It is hard to talk about Jancsó's, The Red and the White because, first of all, there has been little written about it, and second, Jancsó participates in the task of creating a film that is devoid of meaning. The film engenders a some-what mystical experience because we respond viscerally, but we are denied objects of sentiment or obvious symbolic webs to organize. Instead, we can talk about what the film leaves out. Unlike The Shop on Main Street, The Red and the White does not hold our hand as we walk down the sign-posted street which leads to the revelation at the end, turning us into the director's disciples who spread the word, and of course, help. Nor is it a pin-the-tail-on-the-donkey venture to will ourselves through muddy visual aphorisms, pasting our sentiments onto faces, to then await our hard-earned applause for having figured something out. Our intuitive responses are extracted by a more essential or mythological representation of tragedy and destiny. Jancsó makes it difficult to layer on formulas of genre X plus era Y with social issue B and A subtracted by C's bias, etc. to reach the assortment of meanings that each pseudo-mathematician prefers. This could be one reason that explains why so little has been written about the film. Such a mode can be quite an advantage to an artist attempting to provoke reaction on a more essential and humanistic level. Unfortunately, The Red and the White's universality didn't catch on when offered to the hands of the masses, unlike the paintings of Mark Rothko per se.

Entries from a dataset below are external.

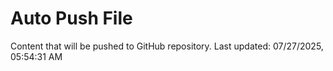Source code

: # Auto Push File

Content that will be pushed to GitHub repository.
Last updated: 07/27/2025, 05:54:31 AM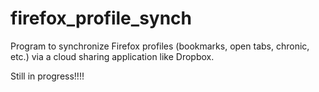 firefox_profile_synch
=====================

Program to synchronize Firefox profiles (bookmarks, open tabs, chronic, etc.) via a cloud sharing application like Dropbox.


Still in progress!!!!
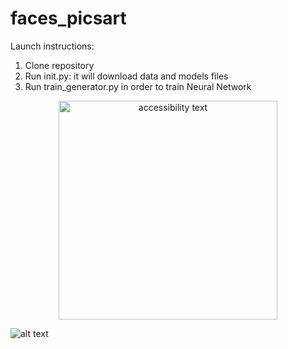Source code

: # faces_picsart

Launch instructions:

1. Clone repository 
2. Run init.py: it will download data and models files
3. Run train_generator.py in order to train Neural Network

<p align="center">
  <img src="https://psv4.userapi.com/c848320/u6729856/docs/d2/5f52966d2ba6/ex_1.png?extra=FGlukA5f8Atn-ZwQ-dfkh7O73lEPo_By4tNi8oF3y9hTExoqNNaYozspDAvqk9NiGYCY2R843P6xmIixXJOz3UUyBdDFVshkdqrszVS3HyWkH-Nl2hOv9jk5WAMpsE0c3yMeapoeROh7_kBvQvFrMw" width="350" alt="accessibility text">
</p>

![alt text](https://psv4.userapi.com/c848320/u6729856/docs/d2/5f52966d2ba6/ex_1.png?extra=FGlukA5f8Atn-ZwQ-dfkh7O73lEPo_By4tNi8oF3y9hTExoqNNaYozspDAvqk9NiGYCY2R843P6xmIixXJOz3UUyBdDFVshkdqrszVS3HyWkH-Nl2hOv9jk5WAMpsE0c3yMeapoeROh7_kBvQvFrMw)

According to Ian Johnston's review, Jancsó's films were more of a fad among critics in the 60s and 70s and he has since fallen into obscurity.

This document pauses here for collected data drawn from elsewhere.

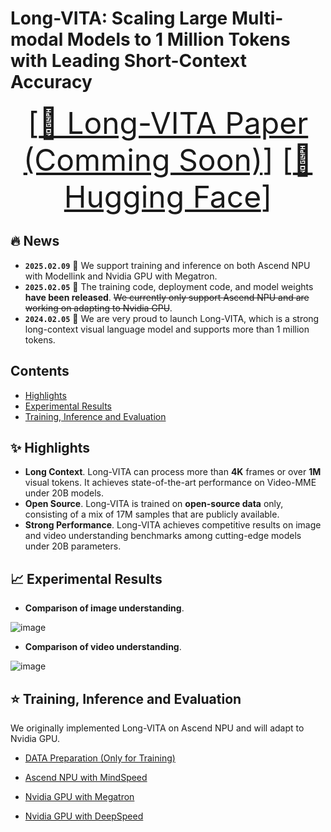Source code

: # Long-VITA: Scaling Large Multi-modal Models to 1 Million Tokens with Leading Short-Context Accuracy

<font size=7><div align='center' > [[📖 Long-VITA Paper (Comming Soon)](https://github.com/VITA-MLLM/Long-VITA)] [[🤗 Hugging Face](https://huggingface.co/VITA-MLLM)] </div></font>


## 🔥 News
* **`2025.02.09`** 🌟 We support training and inference on both Ascend NPU with Modellink and Nvidia GPU with Megatron.
* **`2025.02.05`** 🌟 The training code, deployment code, and model weights **have been released**. ~~We currently only support Ascend NPU and are working on adapting to Nvidia GPU~~.
* **`2024.02.05`** 🌟 We are very proud to launch Long-VITA, which is a strong long-context visual language model and supports more than 1 million tokens.


## Contents <!-- omit in toc -->


- [Highlights](#-highlights)
- [Experimental Results](#-experimental-results)
- [Training, Inference and Evaluation](#-training-inference-and-evaluation)


## ✨ Highlights

- **Long Context**. Long-VITA can process more than **4K** frames or over **1M** visual tokens. It achieves state-of-the-art performance on Video-MME under 20B models.
- **Open Source**. Long-VITA is trained on **open-source data** only, consisting of a mix of 17M samples that are publicly available.
- **Strong Performance**. Long-VITA achieves competitive results on image and video understanding benchmarks among cutting-edge models under 20B parameters.
  

## 📈 Experimental Results
- **Comparison of image understanding**.

![image](https://github.com/user-attachments/assets/30f62f51-675e-4dac-9f18-f743c311f9be)



- **Comparison of video understanding**.

![image](https://github.com/user-attachments/assets/01892ff3-cdcd-4d15-ad6d-5cc99ccbfa70)





## ⭐ Training, Inference and Evaluation

We originally implemented Long-VITA on Ascend NPU and will adapt to Nvidia GPU.

- [DATA Preparation (Only for Training)](https://github.com/VITA-MLLM/Long-VITA/blob/main/DATA.md)
  
- [Ascend NPU with MindSpeed](https://github.com/VITA-MLLM/Long-VITA/blob/main/NPU_MindSpeed.md)

- [Nvidia GPU with Megatron](https://github.com/VITA-MLLM/Long-VITA/blob/main/GPU_Megatron.md)

- [Nvidia GPU with DeepSpeed](https://github.com/VITA-MLLM/Long-VITA/blob/main/GPU_DeepSpeed.md)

On to the film itself. The action is set primarily outdoors. The camera lens often considers vast landscapes including both sky and earth in its composition. In the opening scene, after a brief shot of text contextualizing the film, we see horseback riders charging in slowed motion. We know that two opposing parties are involved, the Reds (Soviet revolutionaries) and the Whites (counterrevolutionary czarists) but to which side the riders belong is indiscernible. The rest of the film leaves the distinction between the two sides ambiguous. In effect, there remains little room for contextual baggage to help us when choosing an enemy or hero. The following cut, as this film contains very few cuts, throws us into a sea of disconnected violence. A man is shot by another man, presumably because of the victim's Hungarian ethnicity, and he falls dead into a river. Moments similar to this, where indistinguishable men are killed by other indistinguishable men, are some of the examples of the film drawing out instant intuitive responses to drama.
Another scene shows a man staggering around in an open field with the towering acorn shaped roofs behind him. The camera is pulled way back from the moment and all we can make out is the imperative state of a stammering body in ecstasy.
Another version of trance-like rapture is the love between the beautiful nurse and the younger man. We see them interact in the clinic. They share a sensual moment following a voiced-over casual conversation without lip movements. The pretension of love professing is a trifle. The same kind of telepathic connection that The Shop on Main Street conveyed in the dream/heaven sequences can be noted here between the lovers. The encounter is something like a basic and essential recognition between two beings, but not in a removed fantastic place, like Kadar's version. It it happens right there in the clinic, mid-work day and among the sick; no vague idealized super-world that reaffirms individual conjectures of the unknowable that tend to clash, like the tragedy of Red and White (they say pink is the most irritating color to the human psyche). It functions sort of like a mysticism for the masses, bringing people together as we share instant recognition with a little help from Jancsó's film.
The concluding cut brings us back to the direct clash between the Red and the White. One cohort sings and marches towards the opposition, which takes the form of a great man-wall silhouette at the foot of a natural wall of hills. The singers shoot down a couple of men but are vastly outnumbered and all die within seconds when the shadowy men turn to face them, ammunition in hand. The camera places our eyes on the scene from the god-like perspective and we are at once divorced from the event but react on a deep level. The landscape is like the most sublime vaudeville demonstrating mother nature's talents. A chunk of peninsular land juts out into a sea. The hills become a closing eyelid as the shadowy men disappear behind them. This scene is so powerful that I almost begin to understand how hurricane Jancsó pummeled through the critical sphere only to be suppressed soon after. Maybe he'll make a comeback.